Requirement:
Show every line of the data where the word "definition" can be found.

Records provided:
########

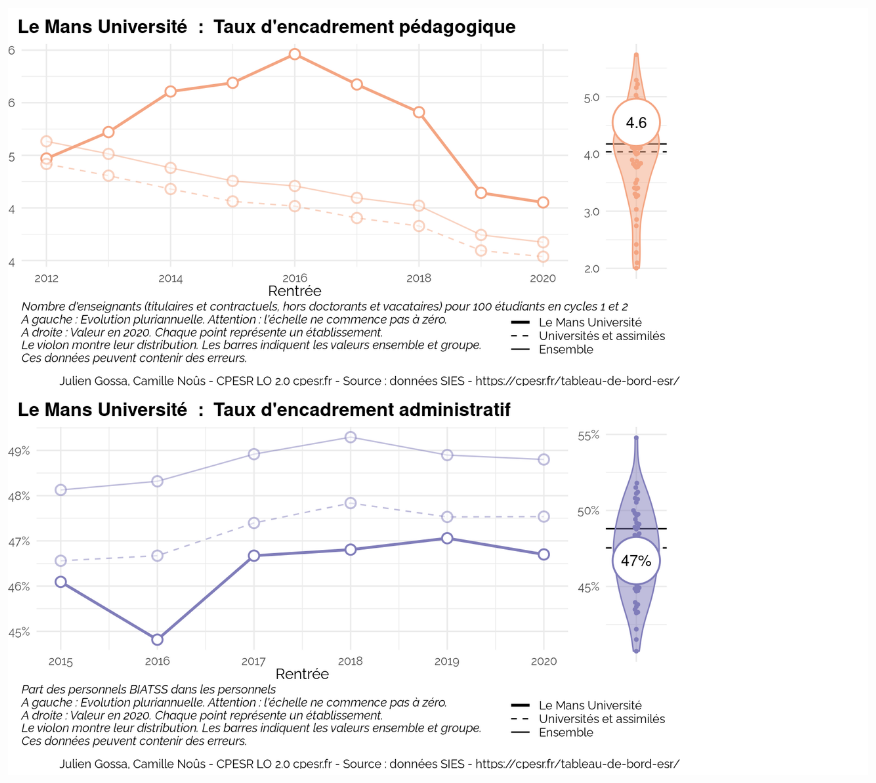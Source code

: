 <img src="universites_files/figure-gfm/univ_a-63.png" width="672" />

<img src="universites_files/figure-gfm/univ_a-64.png" width="672" />
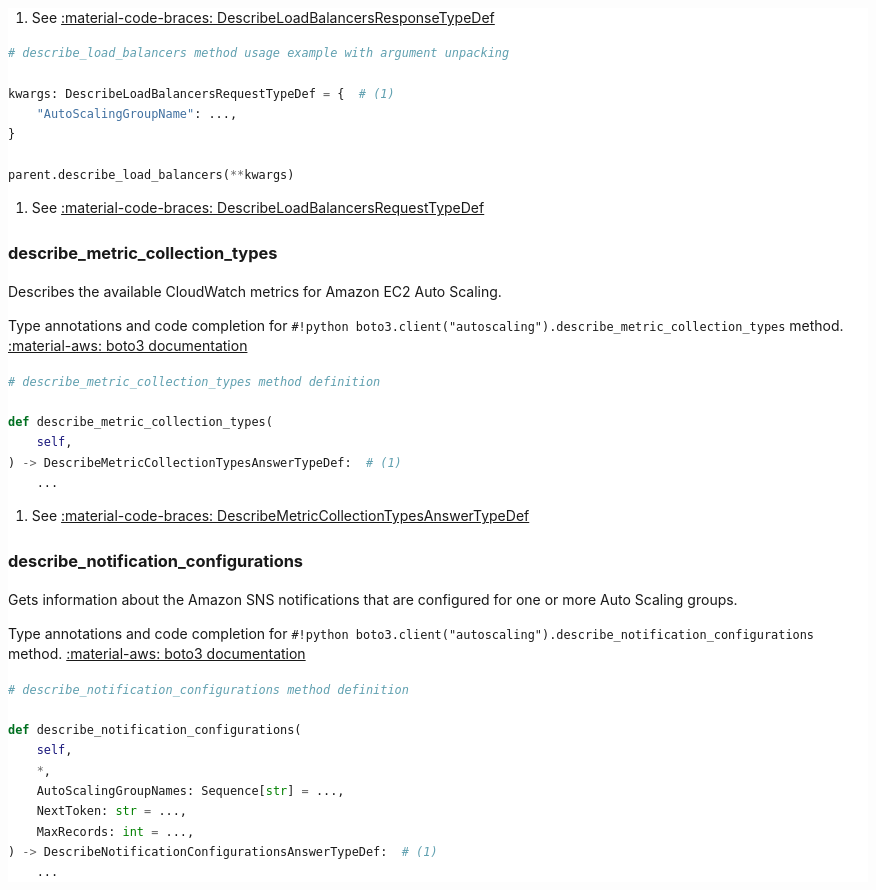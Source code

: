 1. See [:material-code-braces: DescribeLoadBalancersResponseTypeDef](./type_defs.md#describeloadbalancersresponsetypedef)


```python
# describe_load_balancers method usage example with argument unpacking

kwargs: DescribeLoadBalancersRequestTypeDef = {  # (1)
    "AutoScalingGroupName": ...,
}

parent.describe_load_balancers(**kwargs)
```

1. See [:material-code-braces: DescribeLoadBalancersRequestTypeDef](./type_defs.md#describeloadbalancersrequesttypedef)

### describe\_metric\_collection\_types

Describes the available CloudWatch metrics for Amazon EC2 Auto Scaling.

Type annotations and code completion for `#!python boto3.client("autoscaling").describe_metric_collection_types` method.
[:material-aws: boto3 documentation](https://boto3.amazonaws.com/v1/documentation/api/latest/reference/services/autoscaling/client/describe_metric_collection_types.html)

```python
# describe_metric_collection_types method definition

def describe_metric_collection_types(
    self,
) -> DescribeMetricCollectionTypesAnswerTypeDef:  # (1)
    ...
```

1. See [:material-code-braces: DescribeMetricCollectionTypesAnswerTypeDef](./type_defs.md#describemetriccollectiontypesanswertypedef)



### describe\_notification\_configurations

Gets information about the Amazon SNS notifications that are configured for one
or more Auto Scaling groups.

Type annotations and code completion for `#!python boto3.client("autoscaling").describe_notification_configurations` method.
[:material-aws: boto3 documentation](https://boto3.amazonaws.com/v1/documentation/api/latest/reference/services/autoscaling/client/describe_notification_configurations.html)

```python
# describe_notification_configurations method definition

def describe_notification_configurations(
    self,
    *,
    AutoScalingGroupNames: Sequence[str] = ...,
    NextToken: str = ...,
    MaxRecords: int = ...,
) -> DescribeNotificationConfigurationsAnswerTypeDef:  # (1)
    ...
```

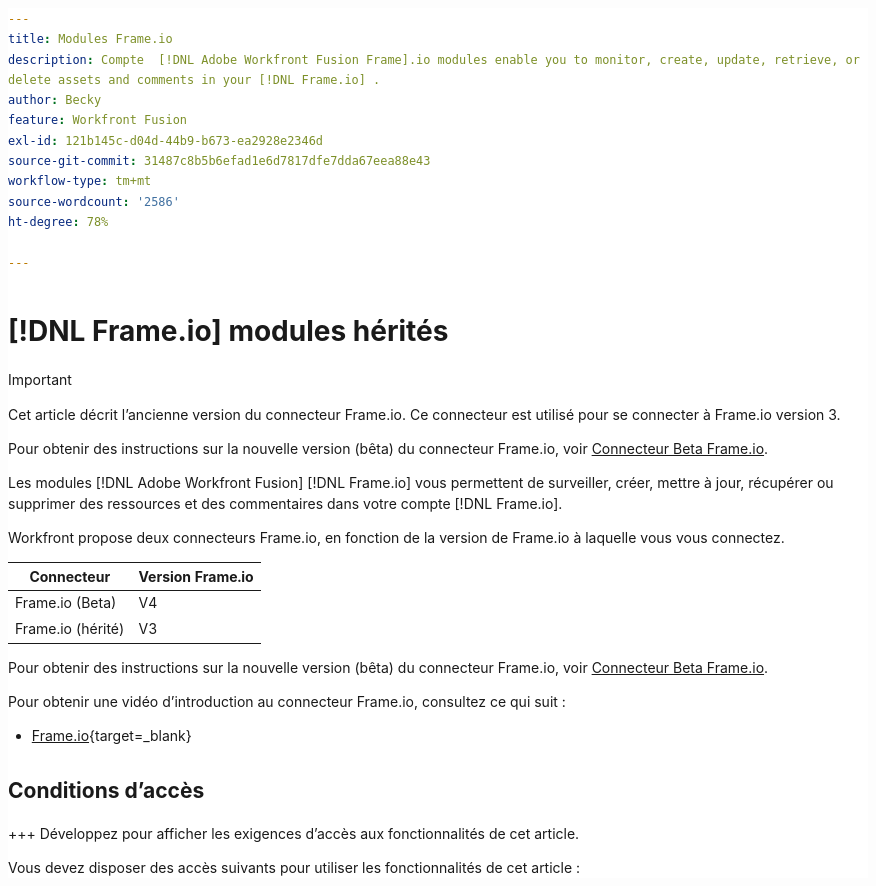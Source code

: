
 ```yaml
---
title: Modules Frame.io
description: Compte  [!DNL Adobe Workfront Fusion Frame].io modules enable you to monitor, create, update, retrieve, or delete assets and comments in your [!DNL Frame.io] .
author: Becky
feature: Workfront Fusion
exl-id: 121b145c-d04d-44b9-b673-ea2928e2346d
source-git-commit: 31487c8b5b6efad1e6d7817dfe7dda67eea88e43
workflow-type: tm+mt
source-wordcount: '2586'
ht-degree: 78%

---
```


# [!DNL Frame.io] modules hérités

>[!IMPORTANT]
>
>Cet article décrit l’ancienne version du connecteur Frame.io. Ce connecteur est utilisé pour se connecter à Frame.io version 3.
>
>Pour obtenir des instructions sur la nouvelle version (bêta) du connecteur Frame.io, voir [Connecteur Beta Frame.io](/help/workfront-fusion/references/apps-and-modules/adobe-connectors/frame-io-modules-new.md).

Les modules [!DNL Adobe Workfront Fusion] [!DNL Frame.io] vous permettent de surveiller, créer, mettre à jour, récupérer ou supprimer des ressources et des commentaires dans votre compte [!DNL Frame.io].

Workfront propose deux connecteurs Frame.io, en fonction de la version de Frame.io à laquelle vous vous connectez.

| Connecteur | Version Frame.io |
|---|---|
| Frame.io (Beta) | V4 |
| Frame.io (hérité) | V3 |

Pour obtenir des instructions sur la nouvelle version (bêta) du connecteur Frame.io, voir [Connecteur Beta Frame.io](/help/workfront-fusion/references/apps-and-modules/adobe-connectors/frame-io-modules-new.md).

Pour obtenir une vidéo d’introduction au connecteur Frame.io, consultez ce qui suit :

* [Frame.io](https://video.tv.adobe.com/v/3427032/){target=_blank}

## Conditions d’accès

+++ Développez pour afficher les exigences d’accès aux fonctionnalités de cet article.

Vous devez disposer des accès suivants pour utiliser les fonctionnalités de cet article :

########

Answer space:
# describe_metric_collection_types method definition
# describe_notification_configurations method definition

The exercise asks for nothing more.